The housing market has helped Canada get out of the recession at a fast pace, and has been a major factor in the country’s economy. Other nations, such as the United States, have seen their economies stagnate, and their real estate markets tumble. Now Canada’s market is expected to cool, but not too quickly. Fears of growing household debt are one big issue.
TD is expecting the average price for a home nationwide will drop 7.4 percent by the end of 2011, compared to the $367,000 average price seen at the end of 2010. By the end of 2013, the average price is expected to be $329,000 per home. Resale homes are expected to see a 15.2 percent drop in sales. The amount of the drop will vary regionally, with higher priced markets in Toronto and Vancouver expected to see the largest drops. Regina, Edmonton and Calgary are expected to see slight drops.
Tuesday July 5th/2011 – More Homes Being Sold, Prices Just a Bit Lower
June sales in Edmonton’s home real estate market improved in June, perhaps spurred on by the lower home prices now being seen. The Realtors Association of Edmonton released a report this past Tuesday noting that sales for June of 2011 were 7.6 percent higher than during the same month in 2010. The total amount sold was $584 million.
This past June saw 3,260 homes listed in the MLS system and 1,768 sales, creating a 54 percent sales ratio. In June of 2010, 3,339 homes were listed and 1,619 changed hands, with a ratio of 48 percent. Prices went down roughly a half percent, coming in at an average of $330,297 per unit.
In the single-family home category, MLS sales went up 15.1 percent for a total of 1,165 homes changing hands, up from the 1,012 seen in June of 2010. The average sales price went down 2.86 percent to roughly $379,409 per unit. The median price for this category went up about one percent over 2010, coming in at $361,888. Condo sales, on the other hand, saw little change, with this year bringing in 482 sales and last June counting 486. The average condo selling price dipped more than five percent, with the average being $231,852 per unit this past June.
Dan Sumner, with ATB Financial does not foresee Edmonton, or Alberta in general seeing a huge fluctuation in prices, either up or down. This is attributed to the strong economy, more people coming into the province for work, and the market being a fairly level playing field. There is also the probability that mortgage rates will eventually rise.
Sunday June 19th/2011 – Edmonton Needs More Retail Space, Developments in the Works
So many retailers are finding Edmonton a profitable place to do business that it is hard to find space to rent. With a 2.65 percent vacancy rate that has held steady for at least a year, it was inevitable that new shopping developments would be needed. The better shopping malls and retail centers are closer to zero percent vacancy.
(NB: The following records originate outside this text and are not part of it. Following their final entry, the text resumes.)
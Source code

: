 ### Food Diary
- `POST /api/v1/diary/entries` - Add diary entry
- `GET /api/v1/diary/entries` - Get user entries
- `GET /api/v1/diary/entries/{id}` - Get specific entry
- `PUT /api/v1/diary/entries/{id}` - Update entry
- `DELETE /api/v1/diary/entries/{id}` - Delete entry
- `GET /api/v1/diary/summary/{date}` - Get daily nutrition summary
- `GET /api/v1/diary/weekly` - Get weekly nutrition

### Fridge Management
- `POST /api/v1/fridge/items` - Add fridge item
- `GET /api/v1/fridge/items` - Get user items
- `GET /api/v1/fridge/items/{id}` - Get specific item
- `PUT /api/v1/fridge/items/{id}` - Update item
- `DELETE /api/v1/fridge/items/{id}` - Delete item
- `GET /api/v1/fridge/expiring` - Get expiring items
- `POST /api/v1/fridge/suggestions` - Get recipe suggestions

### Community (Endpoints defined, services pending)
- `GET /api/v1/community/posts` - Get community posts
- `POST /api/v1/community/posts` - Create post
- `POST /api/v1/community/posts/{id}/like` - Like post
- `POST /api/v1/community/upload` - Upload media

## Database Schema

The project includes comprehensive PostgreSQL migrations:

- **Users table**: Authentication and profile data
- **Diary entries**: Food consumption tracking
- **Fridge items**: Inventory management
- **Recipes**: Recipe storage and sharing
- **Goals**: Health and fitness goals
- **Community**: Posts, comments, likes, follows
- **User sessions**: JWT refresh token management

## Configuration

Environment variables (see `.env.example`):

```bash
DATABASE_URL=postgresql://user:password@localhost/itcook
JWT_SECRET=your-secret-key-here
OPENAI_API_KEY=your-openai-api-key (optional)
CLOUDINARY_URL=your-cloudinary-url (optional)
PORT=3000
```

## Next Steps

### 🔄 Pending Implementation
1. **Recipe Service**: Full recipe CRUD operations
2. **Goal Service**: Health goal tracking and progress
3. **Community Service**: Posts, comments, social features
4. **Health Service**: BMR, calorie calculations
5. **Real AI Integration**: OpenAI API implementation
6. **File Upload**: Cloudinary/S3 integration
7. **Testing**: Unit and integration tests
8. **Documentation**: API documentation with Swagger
Alberta as a whole is considered the best province in the nation to set up shop. The per capita spending, at $2,303 for the first five months of 2011, is the highest in Canada. Arlyn Stoik, who is with Avison Young Real Estate in Alberta, notes that 2011 is turning out to be a strong year and that 2012 is expected to be even better. Stoik also noted that developers will be adding roughly 1.1 million square feet of new retail space by the end of this year. Some of the projects that were suspended in the last couple of years will be restarted.
Some of the new retail developments include a 44 acre project in North St Albert expecting to start sometime in 2012 or 2013, built by Landrex. Another is a 70 acre mall developed by the Cameron Company that is scheduled to open by the summer or fall of 2012. This will be the Manning Town Centre. Cameron is also expected to develop another 40 acre project in Albany Market Square, slated to have Wal-Mart as its anchor store. Emerald Hills is slated for two projects. One is an 11 acre shopping complex with a grocery store as its anchor, again by Cameron. The other is a 50 acre project built by the WAM Development Group, slated to have Wal-Mart and other big box stores as anchors.
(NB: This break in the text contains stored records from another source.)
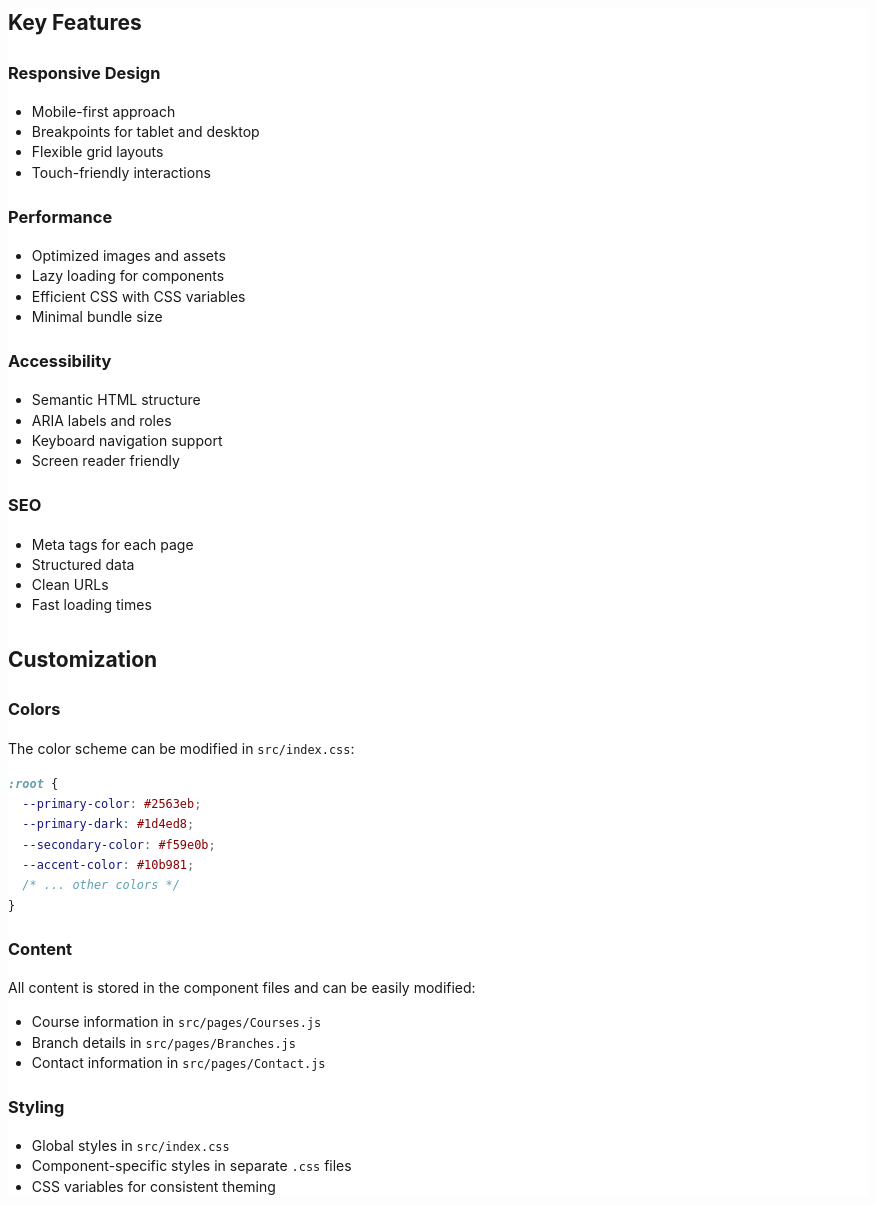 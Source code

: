## Key Features

### Responsive Design
- Mobile-first approach
- Breakpoints for tablet and desktop
- Flexible grid layouts
- Touch-friendly interactions

### Performance
- Optimized images and assets
- Lazy loading for components
- Efficient CSS with CSS variables
- Minimal bundle size

### Accessibility
- Semantic HTML structure
- ARIA labels and roles
- Keyboard navigation support
- Screen reader friendly

### SEO
- Meta tags for each page
- Structured data
- Clean URLs
- Fast loading times

## Customization

### Colors
The color scheme can be modified in `src/index.css`:

```css
:root {
  --primary-color: #2563eb;
  --primary-dark: #1d4ed8;
  --secondary-color: #f59e0b;
  --accent-color: #10b981;
  /* ... other colors */
}
```

### Content
All content is stored in the component files and can be easily modified:
- Course information in `src/pages/Courses.js`
- Branch details in `src/pages/Branches.js`
- Contact information in `src/pages/Contact.js`

### Styling
- Global styles in `src/index.css`
- Component-specific styles in separate `.css` files
- CSS variables for consistent theming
Wednesday June 8th/2011 – New Home Warranties May Be Made Mandatory in Alberta
At present, developers in Alberta are not required to provide new home warranties. Even so, there are five different home warranty programs in the province. Most homes in Alberta are well built and reputable contractors usually have no problem with issuing such guarantees. But the provincial government is aiming to make warranties mandatory. They are in the process of meeting with developers and others in the industry to have regulations drawn up. Government will include municipalities and their building inspectors in the discussions.
One of the things to be looked at is increasing the maximum fines that developers can be charged if building codes are not followed. Another is allowing Albertans a longer time period to file complaints against developers if they have problems with their homes. The government wants to increase the maximum fine for a first offense to $100,000 and for a second offence $500,000. They will also seek to increase the complaint filing period to three years.
Also undergoing a revamp by the Safety Codes Council is the Safety Codes Act. They will be looking at updating the inspection system and giving additional training with a focus on building envelope concerns. The training should be completed within the next year.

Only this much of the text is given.